Filter the entries beneath this task, copying only the lines that hold the word "from".

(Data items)
■ ■ ■
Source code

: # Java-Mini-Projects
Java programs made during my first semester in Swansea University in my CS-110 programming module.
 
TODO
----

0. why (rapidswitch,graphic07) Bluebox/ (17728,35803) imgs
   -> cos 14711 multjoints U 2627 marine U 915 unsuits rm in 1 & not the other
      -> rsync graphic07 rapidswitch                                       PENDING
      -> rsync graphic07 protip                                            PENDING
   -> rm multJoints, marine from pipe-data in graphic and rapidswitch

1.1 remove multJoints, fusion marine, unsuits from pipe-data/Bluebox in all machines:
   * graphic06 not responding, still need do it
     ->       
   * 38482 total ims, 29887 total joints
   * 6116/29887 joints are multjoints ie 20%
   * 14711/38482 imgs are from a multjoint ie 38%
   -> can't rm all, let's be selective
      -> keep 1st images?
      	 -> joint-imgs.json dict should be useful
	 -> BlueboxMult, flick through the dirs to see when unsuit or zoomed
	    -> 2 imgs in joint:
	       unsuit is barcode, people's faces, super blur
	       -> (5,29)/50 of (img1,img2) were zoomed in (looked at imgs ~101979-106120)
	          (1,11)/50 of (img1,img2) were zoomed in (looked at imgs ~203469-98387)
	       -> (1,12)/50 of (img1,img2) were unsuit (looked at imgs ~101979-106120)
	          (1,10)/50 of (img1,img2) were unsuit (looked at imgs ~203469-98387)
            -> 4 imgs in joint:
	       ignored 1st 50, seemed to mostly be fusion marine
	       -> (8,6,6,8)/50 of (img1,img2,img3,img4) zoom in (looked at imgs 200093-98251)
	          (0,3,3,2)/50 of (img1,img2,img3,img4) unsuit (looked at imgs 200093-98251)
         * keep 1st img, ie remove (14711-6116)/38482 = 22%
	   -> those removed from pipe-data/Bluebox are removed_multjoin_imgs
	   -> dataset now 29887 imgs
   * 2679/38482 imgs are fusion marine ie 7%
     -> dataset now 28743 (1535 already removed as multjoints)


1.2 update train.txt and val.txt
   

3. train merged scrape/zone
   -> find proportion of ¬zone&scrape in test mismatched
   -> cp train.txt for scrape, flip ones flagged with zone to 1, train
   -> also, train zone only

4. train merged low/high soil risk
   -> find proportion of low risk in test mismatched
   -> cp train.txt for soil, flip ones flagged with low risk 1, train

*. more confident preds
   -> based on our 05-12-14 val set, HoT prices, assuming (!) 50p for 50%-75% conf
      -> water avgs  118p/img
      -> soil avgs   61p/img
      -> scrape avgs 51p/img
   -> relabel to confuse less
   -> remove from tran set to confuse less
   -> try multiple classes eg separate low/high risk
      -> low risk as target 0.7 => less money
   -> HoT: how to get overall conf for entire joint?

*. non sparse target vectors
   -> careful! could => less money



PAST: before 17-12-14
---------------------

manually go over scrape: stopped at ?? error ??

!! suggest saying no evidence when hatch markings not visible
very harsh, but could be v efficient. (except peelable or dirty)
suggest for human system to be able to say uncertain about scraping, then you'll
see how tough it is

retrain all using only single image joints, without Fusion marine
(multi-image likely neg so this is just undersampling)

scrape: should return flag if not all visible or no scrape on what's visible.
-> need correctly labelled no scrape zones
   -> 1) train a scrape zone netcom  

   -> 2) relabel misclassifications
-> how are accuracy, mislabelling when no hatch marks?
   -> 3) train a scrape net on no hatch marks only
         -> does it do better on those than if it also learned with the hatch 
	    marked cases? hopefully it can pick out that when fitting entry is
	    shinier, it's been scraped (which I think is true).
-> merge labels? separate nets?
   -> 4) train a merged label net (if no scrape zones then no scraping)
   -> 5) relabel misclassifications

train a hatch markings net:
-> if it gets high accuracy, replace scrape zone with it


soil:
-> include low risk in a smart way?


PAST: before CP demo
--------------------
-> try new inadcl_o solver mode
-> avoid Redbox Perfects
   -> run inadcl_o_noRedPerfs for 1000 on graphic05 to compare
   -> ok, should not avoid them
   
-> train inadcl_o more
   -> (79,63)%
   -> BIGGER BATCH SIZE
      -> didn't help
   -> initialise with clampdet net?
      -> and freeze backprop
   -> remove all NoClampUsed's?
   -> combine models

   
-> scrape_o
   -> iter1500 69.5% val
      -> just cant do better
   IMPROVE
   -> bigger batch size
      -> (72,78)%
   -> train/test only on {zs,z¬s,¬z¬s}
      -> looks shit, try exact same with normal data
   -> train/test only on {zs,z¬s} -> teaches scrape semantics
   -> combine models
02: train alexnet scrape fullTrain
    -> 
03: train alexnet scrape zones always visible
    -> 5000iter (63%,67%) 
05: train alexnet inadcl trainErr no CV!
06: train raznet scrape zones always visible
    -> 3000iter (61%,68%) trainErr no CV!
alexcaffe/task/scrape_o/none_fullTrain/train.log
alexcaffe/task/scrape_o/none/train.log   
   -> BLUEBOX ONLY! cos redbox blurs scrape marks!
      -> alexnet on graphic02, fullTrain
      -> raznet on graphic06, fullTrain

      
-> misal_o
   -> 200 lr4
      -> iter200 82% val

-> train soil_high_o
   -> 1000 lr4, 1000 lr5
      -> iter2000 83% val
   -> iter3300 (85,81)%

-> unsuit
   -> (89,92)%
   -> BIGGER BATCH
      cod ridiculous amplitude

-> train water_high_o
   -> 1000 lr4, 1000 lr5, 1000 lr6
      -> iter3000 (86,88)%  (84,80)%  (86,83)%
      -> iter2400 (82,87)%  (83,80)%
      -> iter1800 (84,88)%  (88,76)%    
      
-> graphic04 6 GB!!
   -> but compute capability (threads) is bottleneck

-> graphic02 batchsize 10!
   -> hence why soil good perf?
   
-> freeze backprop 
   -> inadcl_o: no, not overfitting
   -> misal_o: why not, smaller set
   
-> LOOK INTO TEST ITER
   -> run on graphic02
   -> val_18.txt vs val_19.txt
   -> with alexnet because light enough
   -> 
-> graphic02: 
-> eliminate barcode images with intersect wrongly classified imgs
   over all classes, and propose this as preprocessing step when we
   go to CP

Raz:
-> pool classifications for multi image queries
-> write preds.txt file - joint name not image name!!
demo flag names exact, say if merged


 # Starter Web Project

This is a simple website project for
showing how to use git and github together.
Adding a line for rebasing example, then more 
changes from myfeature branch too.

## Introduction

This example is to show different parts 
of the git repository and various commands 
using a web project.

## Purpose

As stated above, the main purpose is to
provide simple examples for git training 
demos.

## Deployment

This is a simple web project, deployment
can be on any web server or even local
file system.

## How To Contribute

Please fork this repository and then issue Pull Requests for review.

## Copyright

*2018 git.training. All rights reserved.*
■ ■ ■
§ **TASK SOLUTION**:
   -> rm multJoints, marine from pipe-data in graphic and rapidswitch
1.1 remove multJoints, fusion marine, unsuits from pipe-data/Bluebox in all machines:
   * 14711/38482 imgs are from a multjoint ie 38%
	   -> those removed from pipe-data/Bluebox are removed_multjoin_imgs
   -> remove from tran set to confuse less
changes from myfeature branch too.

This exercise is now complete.